## Instructions to follow
Provide the records once more, identical to the original.
─── Dataset extract
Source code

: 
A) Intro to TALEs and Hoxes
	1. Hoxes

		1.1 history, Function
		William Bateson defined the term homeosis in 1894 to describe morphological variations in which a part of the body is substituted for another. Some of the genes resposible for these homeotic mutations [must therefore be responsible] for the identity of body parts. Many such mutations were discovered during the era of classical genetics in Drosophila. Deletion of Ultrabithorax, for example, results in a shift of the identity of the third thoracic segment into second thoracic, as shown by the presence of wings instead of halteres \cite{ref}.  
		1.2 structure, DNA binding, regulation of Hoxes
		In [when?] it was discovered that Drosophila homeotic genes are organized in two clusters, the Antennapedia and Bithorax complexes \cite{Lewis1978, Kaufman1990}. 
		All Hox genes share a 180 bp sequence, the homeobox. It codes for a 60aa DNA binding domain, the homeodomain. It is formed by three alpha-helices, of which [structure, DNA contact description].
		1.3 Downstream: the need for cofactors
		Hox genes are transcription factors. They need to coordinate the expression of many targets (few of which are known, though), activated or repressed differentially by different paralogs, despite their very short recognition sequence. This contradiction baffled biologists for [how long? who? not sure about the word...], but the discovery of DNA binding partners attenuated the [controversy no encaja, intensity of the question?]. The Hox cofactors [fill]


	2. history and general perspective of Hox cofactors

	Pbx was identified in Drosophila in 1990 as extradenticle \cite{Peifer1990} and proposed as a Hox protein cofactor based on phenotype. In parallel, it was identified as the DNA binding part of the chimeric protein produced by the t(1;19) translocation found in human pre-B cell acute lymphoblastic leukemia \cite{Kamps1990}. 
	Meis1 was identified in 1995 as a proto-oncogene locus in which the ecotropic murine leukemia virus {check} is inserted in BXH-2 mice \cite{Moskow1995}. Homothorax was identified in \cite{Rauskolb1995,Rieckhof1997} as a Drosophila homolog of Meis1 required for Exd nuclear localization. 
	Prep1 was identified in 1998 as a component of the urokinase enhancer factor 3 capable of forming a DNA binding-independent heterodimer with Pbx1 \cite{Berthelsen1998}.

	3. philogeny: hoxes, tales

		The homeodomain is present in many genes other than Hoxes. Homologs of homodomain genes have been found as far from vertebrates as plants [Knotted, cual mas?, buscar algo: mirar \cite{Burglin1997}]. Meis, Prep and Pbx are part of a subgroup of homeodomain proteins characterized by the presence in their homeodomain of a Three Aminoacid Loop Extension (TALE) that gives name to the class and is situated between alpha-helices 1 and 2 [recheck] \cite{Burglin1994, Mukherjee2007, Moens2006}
──────
## Problem solution
Source code

: 
A) Intro to TALEs and Hoxes
	1. Hoxes

		1.1 history, Function
		William Bateson defined the term homeosis in 1894 to describe morphological variations in which a part of the body is substituted for another. Some of the genes resposible for these homeotic mutations [must therefore be responsible] for the identity of body parts. Many such mutations were discovered during the era of classical genetics in Drosophila. Deletion of Ultrabithorax, for example, results in a shift of the identity of the third thoracic segment into second thoracic, as shown by the presence of wings instead of halteres \cite{ref}.  
		1.2 structure, DNA binding, regulation of Hoxes
		In [when?] it was discovered that Drosophila homeotic genes are organized in two clusters, the Antennapedia and Bithorax complexes \cite{Lewis1978, Kaufman1990}. 
		All Hox genes share a 180 bp sequence, the homeobox. It codes for a 60aa DNA binding domain, the homeodomain. It is formed by three alpha-helices, of which [structure, DNA contact description].
		1.3 Downstream: the need for cofactors
		Hox genes are transcription factors. They need to coordinate the expression of many targets (few of which are known, though), activated or repressed differentially by different paralogs, despite their very short recognition sequence. This contradiction baffled biologists for [how long? who? not sure about the word...], but the discovery of DNA binding partners attenuated the [controversy no encaja, intensity of the question?]. The Hox cofactors [fill]


	2. history and general perspective of Hox cofactors

	Pbx was identified in Drosophila in 1990 as extradenticle \cite{Peifer1990} and proposed as a Hox protein cofactor based on phenotype. In parallel, it was identified as the DNA binding part of the chimeric protein produced by the t(1;19) translocation found in human pre-B cell acute lymphoblastic leukemia \cite{Kamps1990}. 
	Meis1 was identified in 1995 as a proto-oncogene locus in which the ecotropic murine leukemia virus {check} is inserted in BXH-2 mice \cite{Moskow1995}. Homothorax was identified in \cite{Rauskolb1995,Rieckhof1997} as a Drosophila homolog of Meis1 required for Exd nuclear localization. 
	Prep1 was identified in 1998 as a component of the urokinase enhancer factor 3 capable of forming a DNA binding-independent heterodimer with Pbx1 \cite{Berthelsen1998}.

	3. philogeny: hoxes, tales

		The homeodomain is present in many genes other than Hoxes. Homologs of homodomain genes have been found as far from vertebrates as plants [Knotted, cual mas?, buscar algo: mirar \cite{Burglin1997}]. Meis, Prep and Pbx are part of a subgroup of homeodomain proteins characterized by the presence in their homeodomain of a Three Aminoacid Loop Extension (TALE) that gives name to the class and is situated between alpha-helices 1 and 2 [recheck] \cite{Burglin1994, Mukherjee2007, Moens2006}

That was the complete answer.